▶ **About this exercise**
Working through the lines below, return each one that holds "ntasks".

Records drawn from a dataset
-=-=-=-=-

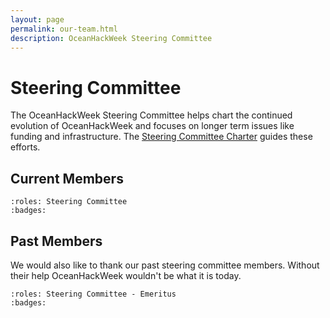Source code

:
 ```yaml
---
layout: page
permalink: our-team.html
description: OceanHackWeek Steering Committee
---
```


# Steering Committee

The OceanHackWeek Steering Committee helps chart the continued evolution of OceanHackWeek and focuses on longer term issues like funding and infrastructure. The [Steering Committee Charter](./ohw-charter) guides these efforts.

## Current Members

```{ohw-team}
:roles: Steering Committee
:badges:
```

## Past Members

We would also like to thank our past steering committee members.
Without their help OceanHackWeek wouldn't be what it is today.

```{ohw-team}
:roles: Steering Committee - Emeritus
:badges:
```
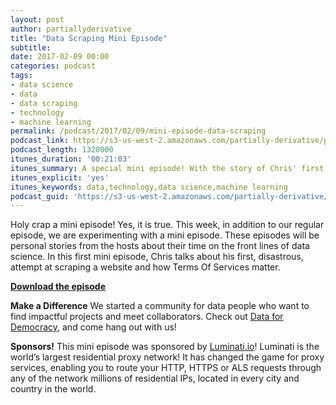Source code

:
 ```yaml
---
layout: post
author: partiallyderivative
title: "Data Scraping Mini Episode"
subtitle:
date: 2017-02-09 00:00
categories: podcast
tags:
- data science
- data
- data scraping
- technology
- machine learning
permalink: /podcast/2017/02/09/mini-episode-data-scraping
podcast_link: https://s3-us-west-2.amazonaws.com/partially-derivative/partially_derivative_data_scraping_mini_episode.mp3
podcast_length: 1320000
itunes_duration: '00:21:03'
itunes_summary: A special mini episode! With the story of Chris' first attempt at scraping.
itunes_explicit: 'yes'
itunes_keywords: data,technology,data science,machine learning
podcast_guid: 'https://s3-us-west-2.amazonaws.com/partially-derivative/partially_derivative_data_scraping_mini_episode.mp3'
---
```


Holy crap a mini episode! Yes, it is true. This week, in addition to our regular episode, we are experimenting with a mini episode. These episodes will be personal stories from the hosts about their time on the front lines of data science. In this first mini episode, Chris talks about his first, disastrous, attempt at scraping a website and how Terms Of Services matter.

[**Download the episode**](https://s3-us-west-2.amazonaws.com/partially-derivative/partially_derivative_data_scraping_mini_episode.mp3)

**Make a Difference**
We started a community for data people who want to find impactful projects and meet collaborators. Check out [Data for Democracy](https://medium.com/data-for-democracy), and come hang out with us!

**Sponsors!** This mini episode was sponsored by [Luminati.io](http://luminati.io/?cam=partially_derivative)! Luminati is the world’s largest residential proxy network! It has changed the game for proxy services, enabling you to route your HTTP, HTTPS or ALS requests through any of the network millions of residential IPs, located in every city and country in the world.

-=-=-=-=-

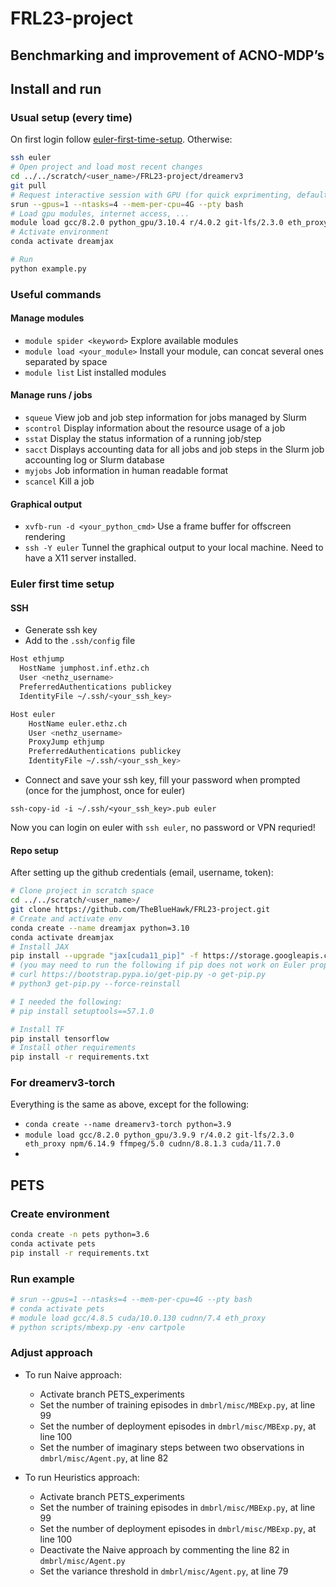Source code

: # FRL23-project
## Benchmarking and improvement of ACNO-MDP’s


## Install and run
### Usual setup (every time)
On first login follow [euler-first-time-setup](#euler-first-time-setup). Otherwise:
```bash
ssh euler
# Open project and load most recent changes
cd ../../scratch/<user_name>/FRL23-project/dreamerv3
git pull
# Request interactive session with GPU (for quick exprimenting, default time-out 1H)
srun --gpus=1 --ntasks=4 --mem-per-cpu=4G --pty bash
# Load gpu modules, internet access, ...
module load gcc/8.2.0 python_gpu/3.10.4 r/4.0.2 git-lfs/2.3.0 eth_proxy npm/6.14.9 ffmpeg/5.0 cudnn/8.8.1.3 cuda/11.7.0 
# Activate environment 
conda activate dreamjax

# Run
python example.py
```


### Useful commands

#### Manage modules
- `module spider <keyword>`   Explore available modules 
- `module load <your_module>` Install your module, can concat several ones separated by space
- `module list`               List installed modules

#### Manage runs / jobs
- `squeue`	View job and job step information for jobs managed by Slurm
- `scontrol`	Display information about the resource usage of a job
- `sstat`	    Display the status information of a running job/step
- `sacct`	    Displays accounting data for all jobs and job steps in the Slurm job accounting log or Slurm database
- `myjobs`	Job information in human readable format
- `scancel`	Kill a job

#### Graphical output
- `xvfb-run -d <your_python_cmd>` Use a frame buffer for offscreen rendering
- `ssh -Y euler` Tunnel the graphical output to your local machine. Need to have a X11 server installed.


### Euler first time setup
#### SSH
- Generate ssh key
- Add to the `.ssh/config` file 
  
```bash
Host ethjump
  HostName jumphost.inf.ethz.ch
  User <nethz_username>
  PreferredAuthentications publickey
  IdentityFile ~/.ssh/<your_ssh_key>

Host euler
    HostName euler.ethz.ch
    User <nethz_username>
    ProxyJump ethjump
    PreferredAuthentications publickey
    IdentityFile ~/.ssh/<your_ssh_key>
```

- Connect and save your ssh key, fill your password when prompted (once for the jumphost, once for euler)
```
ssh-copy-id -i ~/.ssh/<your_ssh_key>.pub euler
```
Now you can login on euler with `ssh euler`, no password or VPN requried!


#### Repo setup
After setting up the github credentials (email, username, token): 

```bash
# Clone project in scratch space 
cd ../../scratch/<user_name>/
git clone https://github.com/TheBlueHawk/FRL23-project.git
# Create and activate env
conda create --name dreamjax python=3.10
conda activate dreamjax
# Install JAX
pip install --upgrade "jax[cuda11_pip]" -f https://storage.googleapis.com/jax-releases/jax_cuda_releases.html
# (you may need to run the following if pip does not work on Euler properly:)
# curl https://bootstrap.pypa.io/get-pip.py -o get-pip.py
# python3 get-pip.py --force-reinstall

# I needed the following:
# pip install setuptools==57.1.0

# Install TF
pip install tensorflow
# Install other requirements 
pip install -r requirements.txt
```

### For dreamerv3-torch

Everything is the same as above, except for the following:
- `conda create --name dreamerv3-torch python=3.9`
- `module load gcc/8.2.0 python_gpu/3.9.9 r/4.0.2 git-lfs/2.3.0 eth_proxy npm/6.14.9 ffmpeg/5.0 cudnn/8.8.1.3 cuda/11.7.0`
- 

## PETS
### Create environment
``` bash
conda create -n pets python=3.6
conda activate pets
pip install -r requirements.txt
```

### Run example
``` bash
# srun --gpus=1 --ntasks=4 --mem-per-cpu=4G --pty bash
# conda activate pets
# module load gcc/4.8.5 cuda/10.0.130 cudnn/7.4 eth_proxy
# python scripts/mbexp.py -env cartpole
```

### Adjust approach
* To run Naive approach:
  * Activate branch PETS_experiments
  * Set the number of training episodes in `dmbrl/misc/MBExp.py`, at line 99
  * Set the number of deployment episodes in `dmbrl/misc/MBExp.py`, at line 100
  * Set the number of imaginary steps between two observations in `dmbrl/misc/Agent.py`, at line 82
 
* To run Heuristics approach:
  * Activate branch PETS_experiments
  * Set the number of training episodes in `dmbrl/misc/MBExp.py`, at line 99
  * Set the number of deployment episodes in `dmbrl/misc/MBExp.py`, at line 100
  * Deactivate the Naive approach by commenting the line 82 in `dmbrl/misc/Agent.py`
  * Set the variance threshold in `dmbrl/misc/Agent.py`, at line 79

-=-=-=-=-

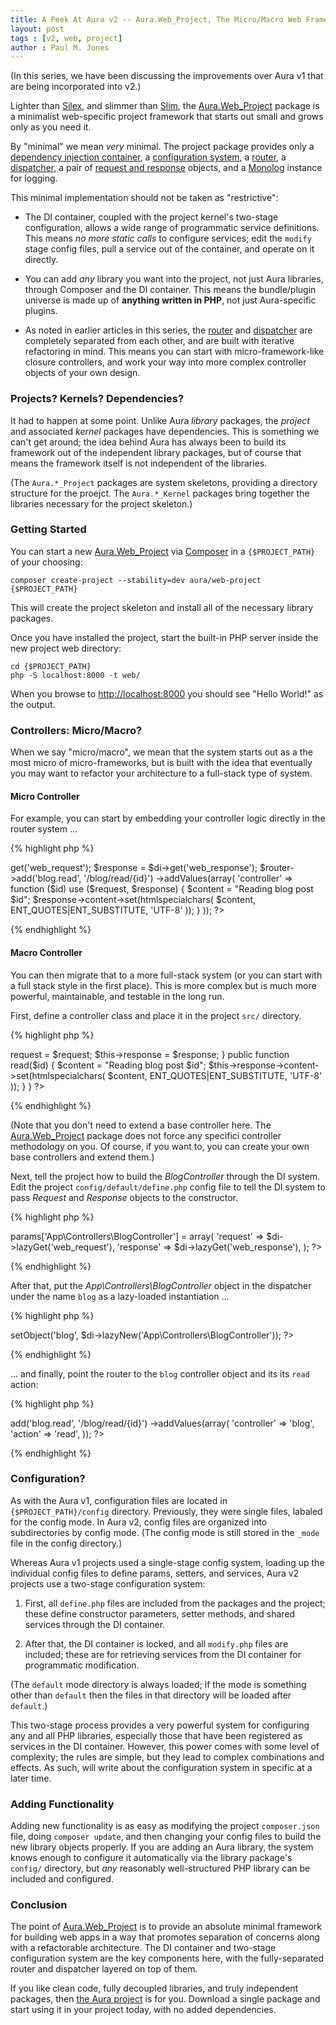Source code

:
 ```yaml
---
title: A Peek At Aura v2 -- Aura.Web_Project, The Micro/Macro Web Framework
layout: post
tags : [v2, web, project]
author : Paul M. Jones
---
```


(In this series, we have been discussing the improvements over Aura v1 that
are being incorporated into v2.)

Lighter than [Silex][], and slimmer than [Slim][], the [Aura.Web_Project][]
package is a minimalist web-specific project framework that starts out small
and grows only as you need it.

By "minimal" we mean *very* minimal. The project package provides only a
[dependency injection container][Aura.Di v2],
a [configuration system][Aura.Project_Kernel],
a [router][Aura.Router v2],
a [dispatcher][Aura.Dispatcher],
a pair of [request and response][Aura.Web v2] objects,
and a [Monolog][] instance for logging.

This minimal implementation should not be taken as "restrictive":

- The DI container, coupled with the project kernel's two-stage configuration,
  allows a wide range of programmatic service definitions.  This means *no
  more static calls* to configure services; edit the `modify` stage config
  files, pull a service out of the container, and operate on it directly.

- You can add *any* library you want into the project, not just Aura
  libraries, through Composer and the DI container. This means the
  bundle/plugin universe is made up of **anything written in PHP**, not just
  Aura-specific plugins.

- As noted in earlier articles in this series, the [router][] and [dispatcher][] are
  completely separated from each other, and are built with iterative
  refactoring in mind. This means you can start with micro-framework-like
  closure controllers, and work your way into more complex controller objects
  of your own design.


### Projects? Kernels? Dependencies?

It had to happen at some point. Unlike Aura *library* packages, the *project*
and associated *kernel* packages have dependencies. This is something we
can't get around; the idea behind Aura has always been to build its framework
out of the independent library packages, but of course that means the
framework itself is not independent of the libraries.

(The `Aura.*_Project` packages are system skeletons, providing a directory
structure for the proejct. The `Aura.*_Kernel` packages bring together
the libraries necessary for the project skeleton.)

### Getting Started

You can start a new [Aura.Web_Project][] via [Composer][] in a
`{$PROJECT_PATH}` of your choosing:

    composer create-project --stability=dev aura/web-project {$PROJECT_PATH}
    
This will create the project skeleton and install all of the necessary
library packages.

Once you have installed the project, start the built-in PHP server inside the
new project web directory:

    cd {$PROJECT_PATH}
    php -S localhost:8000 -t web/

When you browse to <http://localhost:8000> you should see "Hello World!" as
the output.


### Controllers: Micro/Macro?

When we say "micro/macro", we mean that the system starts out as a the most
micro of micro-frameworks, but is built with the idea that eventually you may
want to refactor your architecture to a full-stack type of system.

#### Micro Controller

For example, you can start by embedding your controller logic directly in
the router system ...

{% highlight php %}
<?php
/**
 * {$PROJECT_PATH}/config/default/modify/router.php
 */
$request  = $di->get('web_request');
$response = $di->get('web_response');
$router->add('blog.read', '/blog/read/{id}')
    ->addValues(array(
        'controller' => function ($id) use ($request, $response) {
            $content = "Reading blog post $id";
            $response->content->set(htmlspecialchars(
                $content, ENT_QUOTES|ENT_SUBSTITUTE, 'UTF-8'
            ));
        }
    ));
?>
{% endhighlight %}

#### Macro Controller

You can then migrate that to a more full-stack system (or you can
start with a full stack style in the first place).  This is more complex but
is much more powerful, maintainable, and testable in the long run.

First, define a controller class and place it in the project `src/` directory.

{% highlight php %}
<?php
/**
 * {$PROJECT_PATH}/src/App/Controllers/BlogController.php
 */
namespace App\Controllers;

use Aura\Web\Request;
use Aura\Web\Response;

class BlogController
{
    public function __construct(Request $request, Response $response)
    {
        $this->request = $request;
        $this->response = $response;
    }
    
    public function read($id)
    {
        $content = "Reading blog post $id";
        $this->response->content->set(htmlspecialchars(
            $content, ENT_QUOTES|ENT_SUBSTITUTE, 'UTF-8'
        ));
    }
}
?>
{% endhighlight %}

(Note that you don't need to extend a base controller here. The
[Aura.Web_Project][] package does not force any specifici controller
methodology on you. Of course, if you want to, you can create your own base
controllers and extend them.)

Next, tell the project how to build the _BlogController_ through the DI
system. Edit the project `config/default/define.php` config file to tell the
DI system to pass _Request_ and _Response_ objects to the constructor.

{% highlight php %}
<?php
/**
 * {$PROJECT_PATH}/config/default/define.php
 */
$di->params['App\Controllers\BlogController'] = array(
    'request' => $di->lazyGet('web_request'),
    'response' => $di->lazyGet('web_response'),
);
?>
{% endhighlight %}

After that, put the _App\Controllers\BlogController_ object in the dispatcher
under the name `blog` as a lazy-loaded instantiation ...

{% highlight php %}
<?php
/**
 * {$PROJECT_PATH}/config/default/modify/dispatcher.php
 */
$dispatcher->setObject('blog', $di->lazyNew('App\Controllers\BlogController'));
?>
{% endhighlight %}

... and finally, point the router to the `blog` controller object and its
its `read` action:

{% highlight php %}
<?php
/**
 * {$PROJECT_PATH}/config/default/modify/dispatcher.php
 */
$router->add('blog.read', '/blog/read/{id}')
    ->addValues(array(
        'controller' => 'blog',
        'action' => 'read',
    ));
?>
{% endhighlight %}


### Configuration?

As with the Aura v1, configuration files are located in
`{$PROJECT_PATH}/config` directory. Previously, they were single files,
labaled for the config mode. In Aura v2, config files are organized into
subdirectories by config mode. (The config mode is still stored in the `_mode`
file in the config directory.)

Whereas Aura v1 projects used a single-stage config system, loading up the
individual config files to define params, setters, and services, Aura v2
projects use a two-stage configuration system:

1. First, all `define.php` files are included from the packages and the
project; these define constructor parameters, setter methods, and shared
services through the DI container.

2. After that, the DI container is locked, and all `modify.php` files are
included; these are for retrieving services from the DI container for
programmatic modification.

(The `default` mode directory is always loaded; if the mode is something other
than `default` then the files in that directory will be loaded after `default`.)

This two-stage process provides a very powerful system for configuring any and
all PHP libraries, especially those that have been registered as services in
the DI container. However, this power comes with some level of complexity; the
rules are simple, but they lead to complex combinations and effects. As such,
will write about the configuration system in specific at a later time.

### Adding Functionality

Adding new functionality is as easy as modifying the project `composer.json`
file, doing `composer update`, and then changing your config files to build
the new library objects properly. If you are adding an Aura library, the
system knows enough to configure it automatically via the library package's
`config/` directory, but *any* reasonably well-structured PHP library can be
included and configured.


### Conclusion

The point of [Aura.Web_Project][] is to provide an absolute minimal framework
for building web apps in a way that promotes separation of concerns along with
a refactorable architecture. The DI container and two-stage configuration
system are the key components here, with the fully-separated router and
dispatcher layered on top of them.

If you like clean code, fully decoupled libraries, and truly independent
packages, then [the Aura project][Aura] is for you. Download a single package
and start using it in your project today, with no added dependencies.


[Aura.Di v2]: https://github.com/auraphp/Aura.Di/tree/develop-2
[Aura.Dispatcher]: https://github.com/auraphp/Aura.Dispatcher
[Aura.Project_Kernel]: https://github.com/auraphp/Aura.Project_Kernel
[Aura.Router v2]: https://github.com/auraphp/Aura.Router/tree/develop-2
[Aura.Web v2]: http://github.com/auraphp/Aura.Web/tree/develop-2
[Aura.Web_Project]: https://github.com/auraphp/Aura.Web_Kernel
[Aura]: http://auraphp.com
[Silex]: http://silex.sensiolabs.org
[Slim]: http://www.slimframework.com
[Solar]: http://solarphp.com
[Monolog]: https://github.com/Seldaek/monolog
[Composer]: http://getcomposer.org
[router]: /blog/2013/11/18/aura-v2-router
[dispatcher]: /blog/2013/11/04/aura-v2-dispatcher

-=-=-=-=-

▶ **Answer to this problem**
srun --gpus=1 --ntasks=4 --mem-per-cpu=4G --pty bash
# srun --gpus=1 --ntasks=4 --mem-per-cpu=4G --pty bash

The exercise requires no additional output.